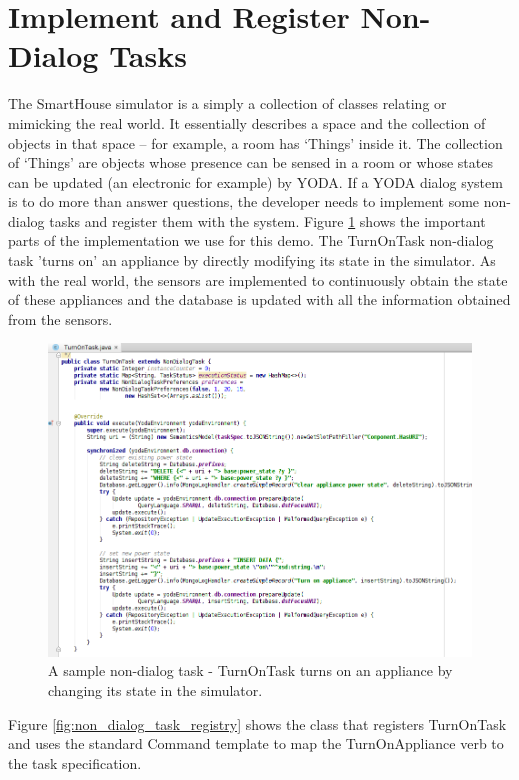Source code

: \documentclass[titlepage]{article}
\begin{document}
\section{Implement and Register Non-Dialog Tasks}

The SmartHouse simulator is a simply a collection of classes relating or mimicking the real world. It essentially describes a space and the collection of objects in that space – for example, a room has ‘Things’ inside it.  The collection of ‘Things’ are objects whose presence can be sensed in a room or whose states can be updated (an electronic for example) by YODA.
If a YODA dialog system is to do more than answer questions, the developer needs to implement some non-dialog tasks and register them with the system. Figure \ref{fig:turn_on_task} shows the important parts of the implementation we use for this demo. The TurnOnTask non-dialog task 'turns on' an appliance by directly modifying its state in the simulator. As with the real world, the sensors are implemented to continuously obtain the state of these appliances and the database is updated with all the information obtained from the sensors.


\begin{figure}[htbp!]
\centering
\includegraphics[width=\textwidth]{TurnOnTask}
\caption{A sample non-dialog task - TurnOnTask turns on an appliance by changing its state in the simulator.}
\label{fig:turn_on_task}
\end{figure}

Figure \ref{fig:non_dialog_task_registry} shows the class that registers TurnOnTask and uses the standard Command template to map the TurnOnAppliance verb to the task specification.
\end{document}
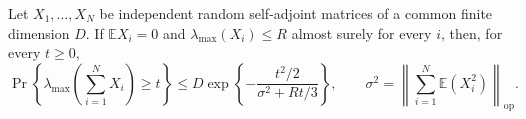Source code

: Let \(X_1,\ldots,X_N\) be independent random self-adjoint matrices of a common finite dimension \(D\).  If \(\mathbb E X_i=0\) and \(\lambda_{\max}(X_i)\leq R\) almost surely for every \(i\), then, for every \(t\geq0\),
\[
\Pr\!\left\{\lambda_{\max}\!\left(\sum_{i=1}^N X_i\right)\geq t\right\}
\leq D\exp\!\left\{-\frac{t^2/2}{\sigma^2+Rt/3}\right\},
\qquad
\sigma^2=\left\|\sum_{i=1}^N\mathbb E(X_i^2)\right\|_{\mathrm{op}}.
\]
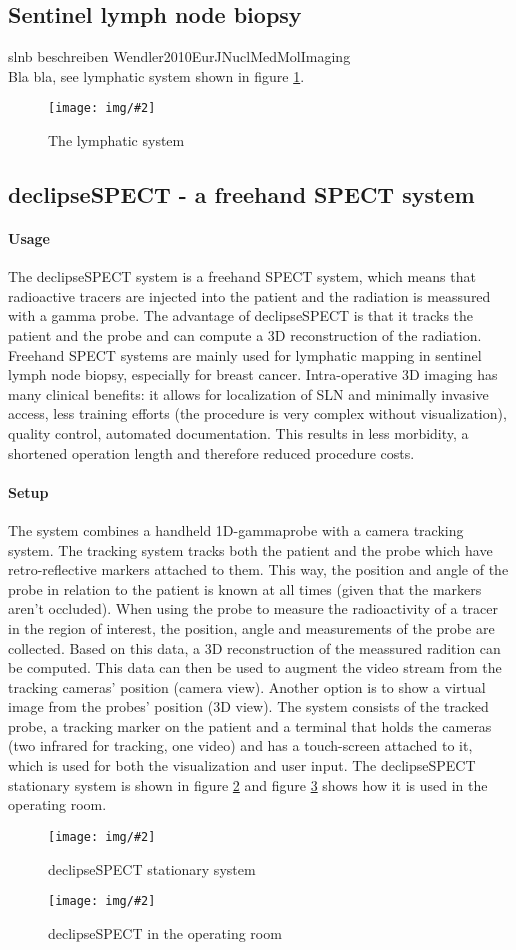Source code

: \documentclass{scrartcl}
\newcommand{\red}[1]{{\color{red} #1}}
\newcommand{\graphic}[3][width=\linewidth] %
{
  \begin{figure}[h!t]
    \centering
    \texttt{[image: img/\#2]}
    \caption{#3}
    \label{fig:#2}
  \end{figure}
}
\newcommand{\refFigure}[1]{figure \ref{fig:#1}}
\begin{document}
\subsection{Sentinel lymph node biopsy}
\red{slnb beschreiben Wendler2010EurJNuclMedMolImaging}\\
Bla bla, see lymphatic system shown in \refFigure{lymphatic-system}.
\graphic[scale=.7]{lymphatic-system}{The lymphatic system}


\subsection{declipseSPECT - a freehand SPECT system}
\paragraph*{Usage}
The declipseSPECT system is a freehand SPECT system, which means that radioactive tracers are injected into the patient and the radiation is meassured with a gamma probe. The advantage of declipseSPECT is that it tracks the patient and the probe and can compute a 3D reconstruction of the radiation.
Freehand SPECT systems are mainly used for lymphatic mapping in sentinel lymph node biopsy, especially for breast cancer. Intra-operative 3D imaging has many clinical benefits: it allows for localization of SLN and minimally invasive access, less training efforts (the procedure is very complex without visualization), quality control, automated documentation. This results in less morbidity, a shortened operation length and therefore reduced procedure costs.
\paragraph*{Setup}
The system combines a handheld 1D-gammaprobe with a camera tracking system. The tracking system tracks both the patient and the probe which have retro-reflective markers attached to them. This way, the position and angle of the probe in relation to the patient is known at all times (given that the markers aren't occluded). When using the probe to measure the radioactivity of a tracer in the region of interest, the position, angle and measurements of the probe are collected. Based on this data, a 3D reconstruction of the meassured radition can be computed.
This data can then be used to augment the video stream from the tracking cameras' position (camera view). Another option is to show a virtual image from the probes' position (3D view).
The system consists of the tracked probe, a tracking marker on the patient and a terminal that holds the cameras (two infrared for tracking, one video) and has a touch-screen attached to it, which is used for both the visualization and user input. The declipseSPECT stationary system is shown in \refFigure{declipseSPECT} and \refFigure{declipseSPECT-OR} shows how it is used in the operating room.
\graphic[scale=.7]{declipseSPECT}{declipseSPECT stationary system}
\graphic[scale=.7]{declipseSPECT-OR}{declipseSPECT in the operating room}
\end{document}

*EXERCISE GOAL*
If a line in the records contains "cameras", report it.

*EXERCISE OUTPUT*
This data can then be used to augment the video stream from the tracking cameras' position (camera view). Another option is to show a virtual image from the probes' position (3D view).
The system consists of the tracked probe, a tracking marker on the patient and a terminal that holds the cameras (two infrared for tracking, one video) and has a touch-screen attached to it, which is used for both the visualization and user input. The declipseSPECT stationary system is shown in \refFigure{declipseSPECT} and \refFigure{declipseSPECT-OR} shows how it is used in the operating room.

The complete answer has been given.